Но теперь вернусь на Мертвую дорогу. Ни одна из дьявольских и грандиозных затей того времени не породила столько мифов. Самый из них звучный – будто бы Иосиф Сталин, ознакомившись с проектом, высказался, словно Петр Первый: «Русский народ давно мечтает иметь выход в Ледовитый океан…» Ему было видней, конечно. Легенда, которая оказалась наиболее устойчивой, сохранилась по сию пору, – проста

и достоверна много более: под каждой шпалой этой брошенной и незаконченной дороги – кости заключенных, что строили ее. Проложить успели – километров восемьсот.

Понять восторг отца народов нам не трудно: он, попыхивая трубкой, видел карту. На ней тянулась вдоль берега Ледовитого океана, рассекала Уральские горы (за полярным кругом там была долина) и ползла к Игарке (это Енисей уже) красивая и аккуратная линия железной дороги. Вождь не мог не помнить, как ему однажды доложили: прямо в устье Енисея (года два уже, как шла война) преспокойнейше зашел немецкий тяжелый крейсер «Адмирал Шеер», покрутился там, как дома, и ушел. А как шныряли там немецкие подлодки! Пусть теперь попробует какой-нибудь мерзавец – база Северного флота рядом.

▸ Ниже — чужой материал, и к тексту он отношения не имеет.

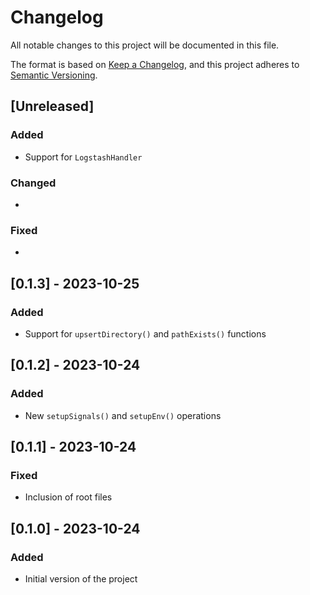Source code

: # Changelog

All notable changes to this project will be documented in this file.

The format is based on [Keep a Changelog](https://keepachangelog.com/en/1.0.0/),
and this project adheres to [Semantic Versioning](https://semver.org/spec/v2.0.0.html).

## [Unreleased]

### Added

* Support for `LogstashHandler`

### Changed

*

### Fixed

*

## [0.1.3] - 2023-10-25

### Added

* Support for `upsertDirectory()` and `pathExists()` functions

## [0.1.2] - 2023-10-24

### Added

* New `setupSignals()` and `setupEnv()` operations

## [0.1.1] - 2023-10-24

### Fixed

* Inclusion of root files

## [0.1.0] - 2023-10-24

### Added

* Initial version of the project
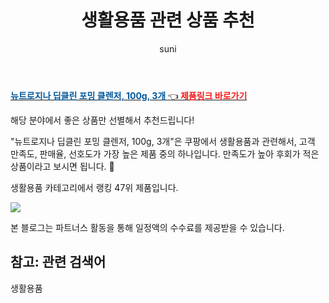 ﻿---
layout: post
title:  "생활용품 관련 상품 추천" 
author: suni
categories: [ 생활용품 ]
tags: []
image: https://static.coupangcdn.com/image/retail/images/43740554937716-0f898725-5d26-45ff-9bb2-49bf64cdd0b5.png 
description: "쿠팡에서 관련 상품으로 가장 고객 선호도가 높은 제품 중 하나입니다."
---
<a href="https://link.coupang.com/re/AFFSDP?lptag=AF5011742&pageKey=4932903828&itemId=103419341&vendorItemId=3196438057&traceid=V0-113-58769f039bfd4044"><b><font color='#01579B'>뉴트로지나 딥클린 포밍 클렌저, 100g, 3개 </font></b>👈<b><font color='#f71919'> 제품링크 바로가기</font></b></a>

해당 분야에서 좋은 상품만 선별해서 추천드립니다!

"뉴트로지나 딥클린 포밍 클렌저, 100g, 3개"은 쿠팡에서 생활용품과 관련해서, 고객 만족도, 판매율, 선호도가 가장 높은 제품 중의 하나입니다.
만족도가 높아 후회가 적은 상품이라고 보시면 됩니다. 🙂

생활용품 카테고리에서 랭킹  47위 제품입니다. 

<a href="https://link.coupang.com/re/AFFSDP?lptag=AF5011742&pageKey=4932903828&itemId=103419341&vendorItemId=3196438057&traceid=V0-113-58769f039bfd4044"> <img src="https://static.coupangcdn.com/image/retail/images/43740554937716-0f898725-5d26-45ff-9bb2-49bf64cdd0b5.png"></a>

본 블로그는 파트너스 활동을 통해 일정액의 수수료를 제공받을 수 있습니다.

## 참고: 관련 검색어    
생활용품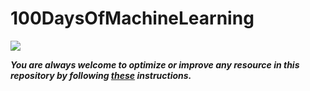 # 100DaysOfMachineLearning

![](https://hackernoon.com/drafts/e11c20yk.png)


***You are always welcome to optimize or improve any resource in this repository by following [these](https://github.com/Aman9026/FirstYear/blob/master/CONTRIBUTING.md) instructions.***
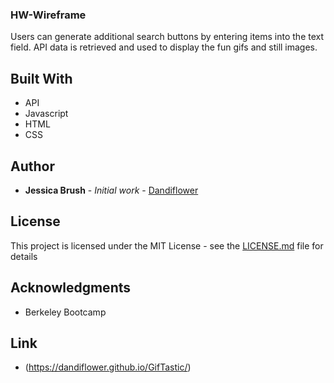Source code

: ### HW-Wireframe

Users can generate additional search buttons by entering items into the text field. API data is retrieved and used to display the fun gifs and still images.

## Built With

* API
* Javascript
* HTML
* CSS

## Author

* **Jessica Brush** - *Initial work* - [Dandiflower](https://github.com/Dandiflower)

## License

This project is licensed under the MIT License - see the [LICENSE.md](LICENSE.md) file for details

## Acknowledgments

* Berkeley Bootcamp

## Link

* (https://dandiflower.github.io/GifTastic/)
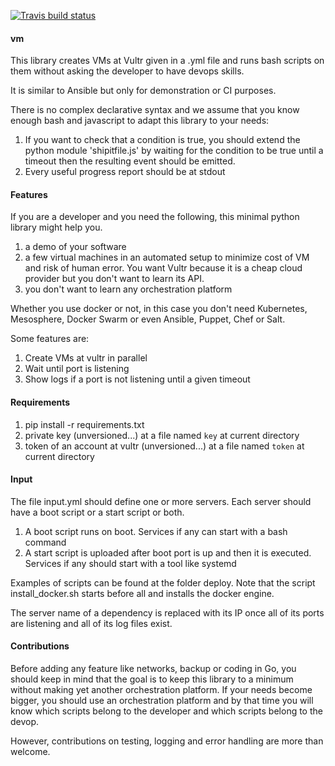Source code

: [![Travis build status](https://travis-ci.org/nicosmaris/vm.png?branch=ship)](https://travis-ci.org/nicosmaris/vm)

#### vm

This library creates VMs at Vultr given in a .yml file and runs bash scripts on them without asking the developer to have devops skills.

It is similar to Ansible but only for demonstration or CI purposes.

There is no complex declarative syntax and we assume that you know enough bash and javascript to adapt this library to your needs:

1. If you want to check that a condition is true, you should extend the python module 'shipitfile.js' by waiting for the condition to be true until a timeout then the resulting event should be emitted.
2. Every useful progress report should be at stdout

#### Features

If you are a developer and you need the following, this minimal python library might help you.

1. a demo of your software
2. a few virtual machines in an automated setup to minimize cost of VM and risk of human error. You want Vultr because it is a cheap cloud provider but you don't want to learn its API.
3. you don't want to learn any orchestration platform

Whether you use docker or not, in this case you don't need Kubernetes, Mesosphere, Docker Swarm or even Ansible, Puppet, Chef or Salt.

Some features are:

1. Create VMs at vultr in parallel
2. Wait until port is listening
3. Show logs if a port is not listening until a given timeout

#### Requirements

1. pip install -r requirements.txt
2. private key (unversioned...) at a file named `key` at current directory
3. token of an account at vultr (unversioned...) at a file named `token` at current directory

#### Input

The file input.yml should define one or more servers. Each server should have a boot script or a start script or both.

1. A boot script runs on boot. Services if any can start with a bash command
2. A start script is uploaded after boot port is up and then it is executed. Services if any should start with a tool like systemd

Examples of scripts can be found at the folder deploy. Note that the script install_docker.sh starts before all and installs the docker engine.

The server name of a dependency is replaced with its IP once all of its ports are listening and all of its log files exist.

#### Contributions

Before adding any feature like networks, backup or coding in Go, you should keep in mind that the goal is to keep this library to a minimum without making yet another orchestration platform.
If your needs become bigger, you should use an orchestration platform and by that time you will know which scripts belong to the developer and which scripts belong to the devop.

However, contributions on testing, logging and error handling are more than welcome.

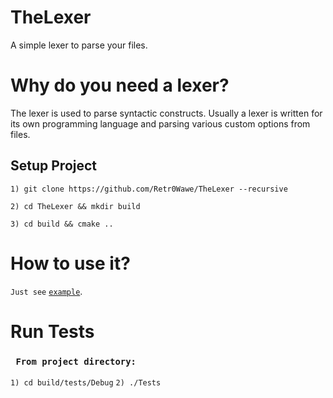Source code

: # TheLexer
A simple lexer to parse your files.
# Why do you need a lexer?
The lexer is used to parse syntactic constructs. Usually a lexer is written for its own programming language and parsing various custom options from files.
## Setup Project
``1) git clone https://github.com/Retr0Wawe/TheLexer --recursive``

``2) cd TheLexer && mkdir build``

``3) cd build && cmake ..``
# How to use it?
``Just see`` [``example``](https://github.com/Retr0Wawe/TheLexer/tree/main/example).
# Run Tests
 ### `` From project directory:``
 ``1) cd build/tests/Debug``
 ``2) ./Tests``
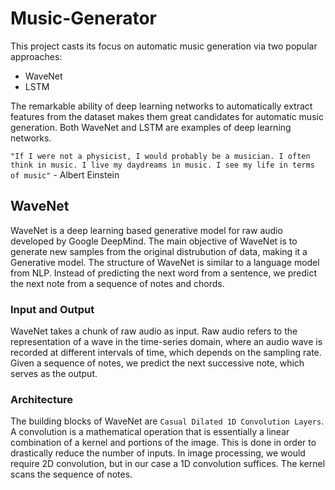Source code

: # Music-Generator
This project casts its focus on automatic music generation via two popular approaches:
* WaveNet
* LSTM

The remarkable ability of deep learning networks to automatically extract features from the dataset makes them great candidates for automatic music generation. Both WaveNet and LSTM are examples of deep learning networks.

`"If I were not a physicist, I would probably be a musician. I often think in music. I live my daydreams in music. I see my life in terms of music"` - Albert Einstein

## WaveNet
WaveNet is a deep learning based generative model for raw audio developed by Google DeepMind. The main objective of WaveNet is to generate new samples from the original distrubution of data, making it a Generative model. The structure of WaveNet is similar to a language model from NLP. Instead of predicting the next word from a sentence, we predict the next note from a sequence of notes and chords.

### Input and Output
WaveNet takes a chunk of raw audio as input. Raw audio refers to the representation of a wave in the time-series domain, where an audio wave is recorded at different intervals of time, which depends on the sampling rate. Given a sequence of notes, we predict the next successive note, which serves as the output.

### Architecture
The building blocks of WaveNet are `Casual Dilated 1D Convolution Layers`. A convolution is a mathematical operation that is essentially a linear combination of a kernel and portions of the image. This is done in order to drastically reduce the number of inputs. In image processing, we would require 2D convolution, but in our case a 1D convolution suffices. The kernel scans the sequence of notes.

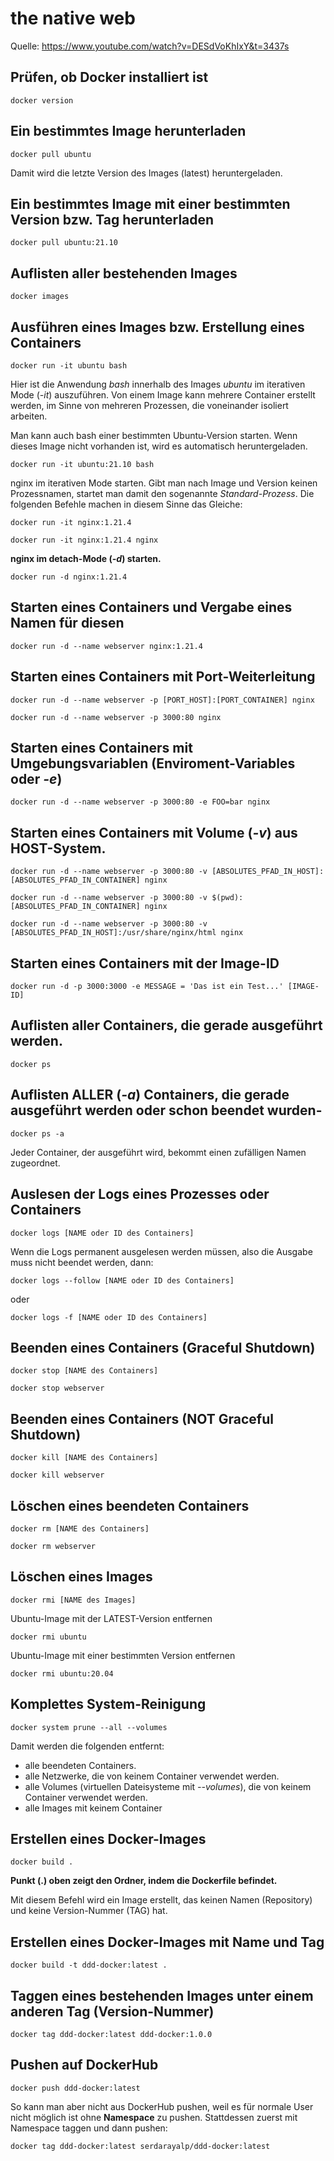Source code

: # the native web
Quelle: https://www.youtube.com/watch?v=DESdVoKhIxY&t=3437s

## Prüfen, ob Docker installiert ist
`docker version`

## Ein bestimmtes Image herunterladen
`docker pull ubuntu`

Damit wird die letzte Version des Images (latest) heruntergeladen.

## Ein bestimmtes Image mit einer bestimmten Version bzw. Tag herunterladen

`docker pull ubuntu:21.10`

## Auflisten aller bestehenden Images
`docker images`

## Ausführen eines Images bzw. Erstellung eines Containers
`docker run -it ubuntu bash`

Hier ist die Anwendung _bash_ innerhalb des Images _ubuntu_ im iterativen Mode (_-it_) auszuführen.
Von einem Image kann mehrere Container erstellt werden, im Sinne von mehreren Prozessen, die 
voneinander isoliert arbeiten.

Man kann auch bash einer bestimmten Ubuntu-Version starten. Wenn dieses Image nicht vorhanden ist,
wird es automatisch heruntergeladen.

`docker run -it ubuntu:21.10 bash`

nginx im iterativen Mode starten. Gibt man nach Image und Version keinen Prozessnamen, startet
man damit den sogenannte _Standard-Prozess_. Die folgenden Befehle machen 
in diesem Sinne das Gleiche:

`docker run -it nginx:1.21.4`

`docker run -it nginx:1.21.4 nginx`

**nginx im detach-Mode (_-d_) starten.**

`docker run -d nginx:1.21.4`

## Starten eines Containers und Vergabe eines Namen für diesen

`docker run -d --name webserver nginx:1.21.4`

## Starten eines Containers mit Port-Weiterleitung

`docker run -d --name webserver -p [PORT_HOST]:[PORT_CONTAINER] nginx`

`docker run -d --name webserver -p 3000:80 nginx`

## Starten eines Containers mit Umgebungsvariablen (Enviroment-Variables oder _-e_)

`docker run -d --name webserver -p 3000:80 -e FOO=bar nginx`

## Starten eines Containers mit Volume (_-v_) aus HOST-System.

`docker run -d --name webserver -p 3000:80 -v [ABSOLUTES_PFAD_IN_HOST]:[ABSOLUTES_PFAD_IN_CONTAINER] nginx`

`docker run -d --name webserver -p 3000:80 -v $(pwd):[ABSOLUTES_PFAD_IN_CONTAINER] nginx`

`docker run -d --name webserver -p 3000:80 -v [ABSOLUTES_PFAD_IN_HOST]:/usr/share/nginx/html nginx`

## Starten eines Containers mit der Image-ID
`docker run -d -p 3000:3000 -e MESSAGE = 'Das ist ein Test...' [IMAGE-ID]`

## Auflisten aller Containers, die gerade ausgeführt werden. 
`docker ps`

## Auflisten ALLER (_-a_) Containers, die gerade ausgeführt werden oder schon beendet wurden-
`docker ps -a`

Jeder Container, der ausgeführt wird, bekommt einen zufälligen Namen zugeordnet.

## Auslesen der Logs eines Prozesses oder Containers
`docker logs [NAME oder ID des Containers]`

Wenn die Logs permanent ausgelesen werden müssen, also die Ausgabe
muss nicht beendet werden, dann:

`docker logs --follow [NAME oder ID des Containers]` 

oder

`docker logs -f [NAME oder ID des Containers]`

## Beenden eines Containers (Graceful Shutdown)

`docker stop [NAME des Containers]`

`docker stop webserver`

## Beenden eines Containers (NOT Graceful Shutdown)

`docker kill [NAME des Containers]`

`docker kill webserver`

## Löschen eines beendeten Containers

`docker rm [NAME des Containers]`

`docker rm webserver`

## Löschen eines Images

`docker rmi [NAME des Images]`

Ubuntu-Image mit der LATEST-Version entfernen

`docker rmi ubuntu`

Ubuntu-Image mit einer bestimmten Version entfernen

`docker rmi ubuntu:20.04`

## Komplettes System-Reinigung
`docker system prune --all --volumes`

Damit werden die folgenden entfernt:
* alle beendeten Containers.
* alle Netzwerke, die von keinem Container verwendet werden.
* alle Volumes (virtuellen Dateisysteme mit _--volumes_), die von keinem Container verwendet werden.
* alle Images mit keinem Container

## Erstellen eines Docker-Images

`docker build .`

**Punkt (.) oben zeigt den Ordner, indem die Dockerfile befindet.** 

Mit diesem Befehl wird ein Image erstellt, das keinen Namen (Repository) und keine Version-Nummer (TAG) hat. 

## Erstellen eines Docker-Images mit Name und Tag
`docker build -t ddd-docker:latest .`

## Taggen eines bestehenden Images unter einem anderen Tag (Version-Nummer)
`docker tag ddd-docker:latest ddd-docker:1.0.0`


## Pushen auf DockerHub
`docker push ddd-docker:latest`

So kann man aber nicht aus DockerHub pushen, weil es für normale User nicht möglich ist ohne **Namespace** zu pushen. Stattdessen zuerst mit Namespace taggen und dann pushen:

`docker tag ddd-docker:latest serdarayalp/ddd-docker:latest`



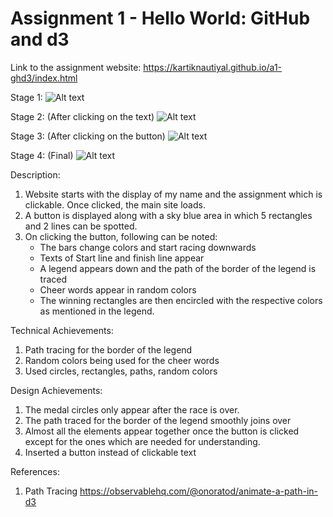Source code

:Assignment 1 - Hello World: GitHub and d3  
===
Link to the assignment website: https://kartiknautiyal.github.io/a1-ghd3/index.html

Stage 1:
![Alt text](https://github.com/kartiknautiyal/a1-ghd3/blob/master/ss1.PNG)

Stage 2: (After clicking on the text)
![Alt text](https://github.com/kartiknautiyal/a1-ghd3/blob/master/ss2.PNG)

Stage 3: (After clicking on the button)
![Alt text](https://github.com/kartiknautiyal/a1-ghd3/blob/master/ss3.PNG)

Stage 4: (Final)
![Alt text](https://github.com/kartiknautiyal/a1-ghd3/blob/master/ss4.PNG)

Description:
1. Website starts with the display of my name and the assignment which is clickable. Once clicked, the main site loads.
2. A button is displayed along with a sky blue area in which 5 rectangles and 2 lines can be spotted.
3. On clicking the button, following can be noted:
    - The bars change colors and start racing downwards
    - Texts of Start line and finish line appear
    - A legend appears down and the path of the border of the legend is traced 
    - Cheer words appear in random colors
    - The winning rectangles are then encircled with the respective colors as mentioned in the legend. 
        
Technical Achievements:
1. Path tracing for the border of the legend
2. Random colors being used for the cheer words
3. Used circles, rectangles, paths, random colors

Design Achievements: 
1. The medal circles only appear after the race is over.
2. The path traced for the border of the legend smoothly joins over
3. Almost all the elements appear together once the button is clicked except for the ones which are needed for understanding.
4. Inserted a button instead of clickable text

References: 
1. Path Tracing https://observablehq.com/@onoratod/animate-a-path-in-d3 
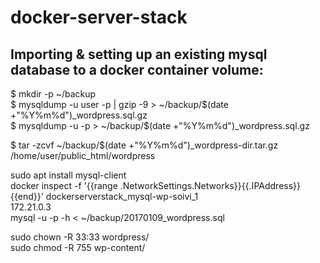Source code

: # docker-server-stack

## Importing & setting up an existing mysql database to a docker container volume:

$ mkdir -p ~/backup  
$ mysqldump -u user -p <database name> | gzip -9 > ~/backup/$(date +"%Y%m%d")_wordpress.sql.gz  
$ mysqldump -u <user> -p <database name> > ~/backup/$(date +"%Y%m%d")_wordpress.sql.gz

$ tar -zcvf ~/backup/$(date +"%Y%m%d")_wordpress-dir.tar.gz /home/user/public_html/wordpress  

sudo apt install mysql-client  
docker inspect -f '{{range .NetworkSettings.Networks}}{{.IPAddress}}{{end}}' dockerserverstack_mysql-wp-soivi_1  
172.21.0.3  
mysql <database> -u <user> -p -h <ip> < ~/backup/20170109_wordpress.sql  


sudo chown -R 33:33 wordpress/  
sudo chmod -R 755 wp-content/  
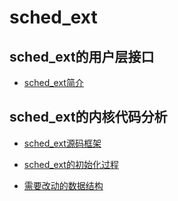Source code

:# sched_ext

## sched_ext的用户层接口

- [sched_ext简介](./1.md)

## sched_ext的内核代码分析

- [sched_ext源码框架](./2.md)

- [sched_ext的初始化过程](./3.md)

- [需要改动的数据结构](./4.md)
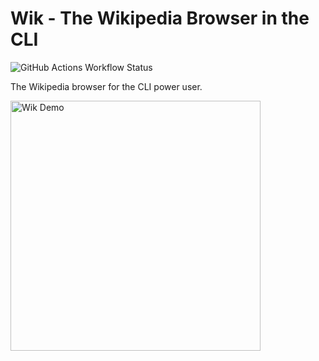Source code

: # Wik - The Wikipedia Browser in the CLI

![GitHub Actions Workflow Status](https://img.shields.io/github/actions/workflow/status/itsjustmustafa/wik/rust.yml)

The Wikipedia browser for the CLI power user.

<!-- ![Wik Demo](media/wik_demo.gif) -->
<img src="media/wik_release.gif" alt="Wik Demo" width="400px"/>
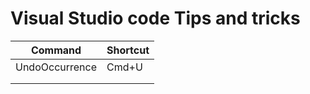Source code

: # Visual Studio code Tips and tricks


| Command        | Shortcut |
|----------------|----------|
| UndoOccurrence | Cmd+U   |
|                |
|                |

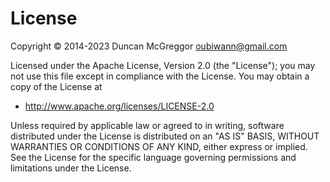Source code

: # License

Copyright &copy; 2014-2023 Duncan McGreggor <oubiwann@gmail.com>

Licensed under the Apache License, Version 2.0 (the "License");
you may not use this file except in compliance with the License.
You may obtain a copy of the License at

 * http://www.apache.org/licenses/LICENSE-2.0

Unless required by applicable law or agreed to in writing, software
distributed under the License is distributed on an "AS IS" BASIS,
WITHOUT WARRANTIES OR CONDITIONS OF ANY KIND, either express or implied.
See the License for the specific language governing permissions and
limitations under the License.
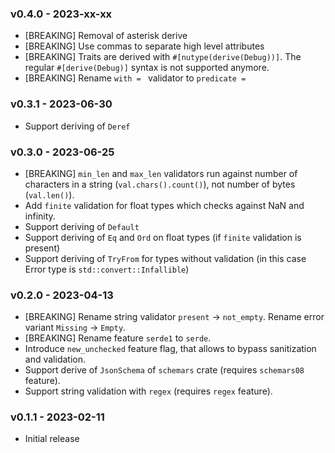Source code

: ### v0.4.0 - 2023-xx-xx
* [BREAKING] Removal of asterisk derive
* [BREAKING] Use commas to separate high level attributes
* [BREAKING] Traits are derived with `#[nutype(derive(Debug))]`. The regular `#[derive(Debug)]` syntax is not supported anymore.
* [BREAKING] Rename `with = ` validator to `predicate =`

### v0.3.1 - 2023-06-30
* Support deriving of `Deref`

### v0.3.0 - 2023-06-25
* [BREAKING] `min_len` and `max_len` validators run against number of characters in a string (`val.chars().count()`), not number of bytes (`val.len()`).
* Add `finite` validation for float types which checks against NaN and infinity.
* Support deriving of `Default`
* Support deriving of `Eq` and `Ord` on float types (if `finite` validation is present)
* Support deriving of `TryFrom` for types without validation (in this case Error type is `std::convert::Infallible`)

### v0.2.0 - 2023-04-13

* [BREAKING] Rename string validator `present` -> `not_empty`. Rename error variant `Missing` -> `Empty`.
* [BREAKING] Rename feature `serde1` to `serde`.
* Introduce `new_unchecked` feature flag, that allows to bypass sanitization and validation.
* Support derive of `JsonSchema` of `schemars` crate (requires `schemars08` feature).
* Support string validation with `regex` (requires `regex` feature).

### v0.1.1 - 2023-02-11
* Initial release
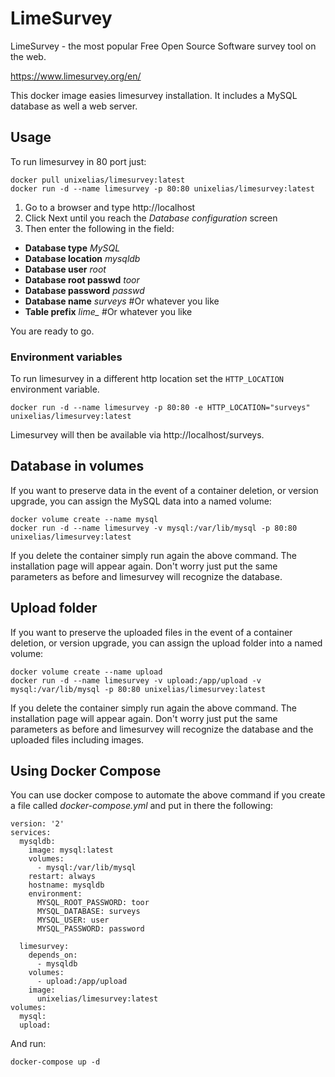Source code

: LimeSurvey
==========

LimeSurvey - the most popular
Free Open Source Software survey tool on the web.

https://www.limesurvey.org/en/

This docker image easies limesurvey installation. It includes a MySQL database as well a web server.

## Usage

To run limesurvey in 80 port just:

    docker pull unixelias/limesurvey:latest
    docker run -d --name limesurvey -p 80:80 unixelias/limesurvey:latest


1. Go to a browser and type http://localhost
2. Click Next until you reach the *Database configuration* screen
3. Then enter the following in the field:
  - **Database type** *MySQL*
  - **Database location** *mysqldb*
  - **Database user** *root*
  - **Database root passwd** *toor*
  - **Database password** *passwd*
  - **Database name** *surveys* #Or whatever you like
  - **Table prefix** *lime_* #Or whatever you like

You are ready to go.

### Environment variables

To run limesurvey in a different http location set the `HTTP_LOCATION` environment variable.

    docker run -d --name limesurvey -p 80:80 -e HTTP_LOCATION="surveys" unixelias/limesurvey:latest

Limesurvey will then be available via http://localhost/surveys.

## Database in volumes

If you want to preserve data in the event of a container deletion, or version upgrade, you can assign the MySQL data into a named volume:

    docker volume create --name mysql
    docker run -d --name limesurvey -v mysql:/var/lib/mysql -p 80:80 unixelias/limesurvey:latest


If you delete the container simply run again the above command. The installation page will appear again. Don't worry just put the same parameters as before and limesurvey will recognize the database.


## Upload folder

If you want to preserve the uploaded files in the event of a container deletion, or version upgrade, you can assign the upload folder into a named volume:

    docker volume create --name upload
    docker run -d --name limesurvey -v upload:/app/upload -v mysql:/var/lib/mysql -p 80:80 unixelias/limesurvey:latest


If you delete the container simply run again the above command. The installation page will appear again. Don't worry just put the same parameters as before and limesurvey will recognize the database and the uploaded files including images.

## Using Docker Compose

You can use docker compose to automate the above command if you create a file called *docker-compose.yml* and put in there the following:

    version: '2'
    services:
      mysqldb:
        image: mysql:latest
        volumes:
          - mysql:/var/lib/mysql
        restart: always
        hostname: mysqldb
        environment:
          MYSQL_ROOT_PASSWORD: toor
          MYSQL_DATABASE: surveys
          MYSQL_USER: user
          MYSQL_PASSWORD: password

      limesurvey:
        depends_on:
          - mysqldb
        volumes:
          - upload:/app/upload
        image:
          unixelias/limesurvey:latest
    volumes:
      mysql:
      upload:

And run:

    docker-compose up -d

И потянулись в этот край потоки заключенных. По весне сорок седьмого это было. Теперь совсем немного – о природе тех краев. Там десять месяцев в году стоит зима с сорокаградусным морозом и свирепыми ветрами. Нет, конечно, не все время ни мороз такой, ни ветры, но достаточно и месяца для человека, кое-как одетого, полуголодного (точней, голодного всегда), работающего на распахнутом пространстве, а ночующего – в шалаше, землянке или домике из торфа и травяного дерна. До минус двадцати пяти бывало по утрам в таком укрытии. Спали там по очереди, места не хватало. А когда бараки появились, такая же осталась теснота. Двухъярусные нары из жердей. Матрас или тюфяк – большая редкость, их обычно забирали уголовники. Обувь свою первая смена передавала второй. Снега выпадало столько, что в пургу по трубы заносило паровозы, про насыпь, где укладывались шпалы, нечего и говорить.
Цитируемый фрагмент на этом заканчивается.